Der Verwaltungsgerichtshof hat durch den Vorsitzenden Senatspräsident DDr. Hauer und die Hofräte Dr. Degischer, Dr. Giendl, Dr. Kail und Dr. Bernegger als Richter, im Beisein der Schriftführerin Kommissärin Dr. Gritsch, über die Beschwerde 1) der MT und 2) des JT in W, vertreten durch Dr. H, Rechtsanwalt in K, gegen den Bescheid der Kärntner Landesregierung vom 29. Juni 1993, Zl. 8 BauR1-206/1/1993, betreffend Einwendungen gegen eine Baubewilligung (mitbeteiligte Parteien: 1. X in W, 2. Gemeinde W, vertreten durch den Bürgermeister),

Spruch

I. den Beschluß gefaßt:

Die Beschwerde des Zweitbeschwerdeführers wird zurückgewiesen.

II. zu Recht erkannt:

Die Beschwerde der Erstbeschwerdeführerin wird als unbegründet abgewiesen.

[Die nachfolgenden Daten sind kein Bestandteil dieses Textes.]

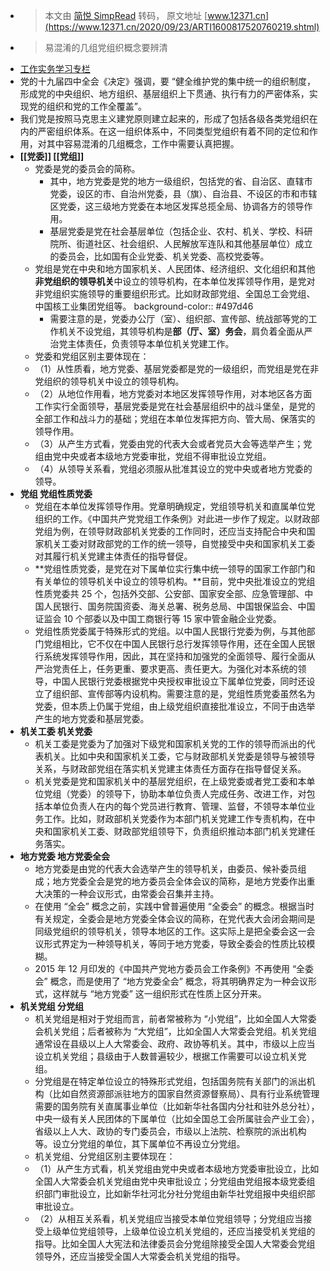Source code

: - > 本文由 [简悦 SimpRead](http://ksria.com/simpread/) 转码， 原文地址 [www.12371.cn](https://www.12371.cn/2020/09/23/ARTI1600817520760219.shtml)
- > 易混淆的几组党组织概念要辨清
- [工作实务学习专栏](http://www.12371.cn/special/gzsw/)
- 党的十九届四中全会《决定》强调，要 “健全维护党的集中统一的组织制度，形成党的中央组织、地方组织、基层组织上下贯通、执行有力的严密体系，实现党的组织和党的工作全覆盖”。
- 我们党是按照马克思主义建党原则建立起来的，形成了包括各级各类党组织在内的严密组织体系。在这一组织体系中，不同类型党组织有着不同的定位和作用，对其中容易混淆的几组概念，工作中需要认真把握。
- **[[党委]] [[党组]]**
	- 党委是党的委员会的简称。
		- 其中，地方党委是党的地方一级组织，包括党的省、自治区、直辖市党委，设区的市、自治州党委，县（旗）、自治县、不设区的市和市辖区党委，这三级地方党委在本地区发挥总揽全局、协调各方的领导作用。
		- 基层党委是党在社会基层单位（包括企业、农村、机关、学校、科研院所、街道社区、社会组织、人民解放军连队和其他基层单位）成立的委员会，比如国有企业党委、机关党委、高校党委等。
	- 党组是党在中央和地方国家机关、人民团体、经济组织、文化组织和其他**非党组织的领导机关**中设立的领导机构，在本单位发挥领导作用，是党对非党组织实施领导的重要组织形式。比如财政部党组、全国总工会党组、中国核工业集团党组等。
	  background-color:: #497d46
		- 需要注意的是，党委办公厅（室）、组织部、宣传部、统战部等党的工作机关不设党组，其领导机构是**部（厅、室）务会**，肩负着全面从严治党主体责任，负责领导本单位机关党建工作。
	- 党委和党组区别主要体现在：
	- （1）从性质看，地方党委、基层党委都是党的一级组织，而党组是党在非党组织的领导机关中设立的领导机构。
	- （2）从地位作用看，地方党委对本地区发挥领导作用，对本地区各方面工作实行全面领导，基层党委是党在社会基层组织中的战斗堡垒，是党的全部工作和战斗力的基础；党组在本单位发挥把方向、管大局、保落实的领导作用。
	- （3）从产生方式看，党委由党的代表大会或者党员大会等选举产生；党组由党中央或者本级地方党委审批，党组不得审批设立党组。
	- （4）从领导关系看，党组必须服从批准其设立的党中央或者地方党委的领导。
- **党组 党组性质党委**
	- 党组在本单位发挥领导作用。党章明确规定，党组领导机关和直属单位党组织的工作。《中国共产党党组工作条例》对此进一步作了规定。以财政部党组为例，在领导财政部机关党委的工作同时，还应当支持配合中央和国家机关工委对财政部党的工作的统一领导，自觉接受中央和国家机关工委对其履行机关党建主体责任的指导督促。
	- **党组性质党委，是党在对下属单位实行集中统一领导的国家工作部门和有关单位的领导机关中设立的领导机构。**目前，党中央批准设立的党组性质党委共 25 个，包括外交部、公安部、国家安全部、应急管理部、中国人民银行、国务院国资委、海关总署、税务总局、中国银保监会、中国证监会 10 个部委以及中国工商银行等 15 家中管金融企业党委。
	- 党组性质党委属于特殊形式的党组。以中国人民银行党委为例，与其他部门党组相比，它不仅在中国人民银行总行发挥领导作用，还在全国人民银行系统发挥领导作用，因此，其在坚持和加强党的全面领导、履行全面从严治党责任上，任务更重、要求更高、责任更大。为强化对本系统的领导，中国人民银行党委根据党中央授权审批设立下属单位党委，同时还设立了组织部、宣传部等内设机构。需要注意的是，党组性质党委虽然名为党委，但本质上仍属于党组，由上级党组织直接批准设立，不同于由选举产生的地方党委和基层党委。
- **机关工委 机关党委**
	- 机关工委是党委为了加强对下级党和国家机关党的工作的领导而派出的代表机关。比如中央和国家机关工委，它与财政部机关党委是领导与被领导关系，与财政部党组在落实机关党建主体责任方面存在指导督促关系。
	- 机关党委是党和国家机关中的基层党组织，在上级党委或者党工委和本单位党组（党委）的领导下，协助本单位负责人完成任务、改进工作，对包括本单位负责人在内的每个党员进行教育、管理、监督，不领导本单位业务工作。比如，财政部机关党委作为本部门机关党建工作专责机构，在中央和国家机关工委、财政部党组领导下，负责组织推动本部门机关党建任务落实。
- **地方党委 地方党委全会**
	- 地方党委是由党的代表大会选举产生的领导机关，由委员、候补委员组成；地方党委全会是党的地方委员会全体会议的简称，是地方党委作出重大决策的一种会议形式，由常委会召集并主持。
	- 在使用 “全会” 概念之前，实践中曾普遍使用 “全委会” 的概念。根据当时有关规定，全委会是地方党委全体会议的简称，在党代表大会闭会期间是同级党组织的领导机关，领导本地区的工作。这实际上是把全委会这一会议形式界定为一种领导机关，等同于地方党委，导致全委会的性质比较模糊。
	- 2015 年 12 月印发的《中国共产党地方委员会工作条例》不再使用 “全委会” 概念，而是使用了 “地方党委全会” 概念，将其明确界定为一种会议形式，这样就与 “地方党委” 这一组织形式在性质上区分开来。
- **机关党组 分党组**
	- 机关党组是相对于党组而言，前者常被称为 “小党组”，比如全国人大常委会机关党组；后者被称为 “大党组”，比如全国人大常委会党组。机关党组通常设在县级以上人大常委会、政府、政协等机关。其中，市级以上应当设立机关党组；县级由于人数普遍较少，根据工作需要可以设立机关党组。
	- 分党组是在特定单位设立的特殊形式党组，包括国务院有关部门的派出机构（比如自然资源部派驻地方的国家自然资源督察局）、具有行业系统管理需要的国务院有关直属事业单位（比如新华社各国内分社和驻外总分社），中央一级有关人民团体的下属单位（比如全国总工会所属驻会产业工会），省级以上人大、政协的专门委员会，市级以上法院、检察院的派出机构等。设立分党组的单位，其下属单位不再设立分党组。
	- 机关党组、分党组区别主要体现在：
	- （1）从产生方式看，机关党组由党中央或者本级地方党委审批设立，比如全国人大常委会机关党组由党中央审批设立；分党组由党组报本级党委组织部门审批设立，比如新华社河北分社分党组由新华社党组报中央组织部审批设立。
	- （2）从相互关系看，机关党组应当接受本单位党组领导；分党组应当接受上级单位党组领导，上级单位设立机关党组的，还应当接受机关党组的指导。比如全国人大宪法和法律委员会分党组除接受全国人大常委会党组领导外，还应当接受全国人大常委会机关党组的指导。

Die Beschwerdeführer haben dem Land Kärnten Aufwendungen in der Höhe von insgesamt S 3.035,-- binnen zwei Wochen bei sonstiger Exekution zu ersetzen.

Begründung

Mit dem bei der mitbeteiligten Gemeinde am 29. Jänner 1992 eingelangten Ansuchen beantragte die erstmitbeteiligte Partei die Erteilung der Baubewilligung für den Umbau des bestehenden Verkaufskioskes in einen Erfrischungspavillon auf Parzelle Nr. 113, KG W. Über dieses Ansuchen wurde mit Kundmachung vom 22. Juni 1992 eine mündliche Verhandlung für den 16. Juli 1992 anberaumt, zu der die Erstbeschwerdeführerin unter Hinweis auf die Präklusionsfolgen des § 42 AVG geladen wurde. In der Verhandlung vom 16. Juni 1992 richtete der Zweitbeschwerdeführer an den Verhandlungsleiter die Frage, wo die Stellplätze für das "gegenständliche Objekt wie auch für das Wohnhaus G auf der gegenständlichen Liegenschaft" seien. Nach den Einreichplänen erkenne er keinen Stellplatz auf der gegenständlichen Liegenschaft. "Ansonsten müssen alle gesetzlichen Bestimmungen eingehalten werden", dann hätte er keine Einwände. Weiters lehne er den Herrn Vizebürgermeister Dr. U.K. als Verhandlungsleiter ab, da zwischen ihm und dem Bauwerber ein verwandtschaftliches Verhältnis bestehe.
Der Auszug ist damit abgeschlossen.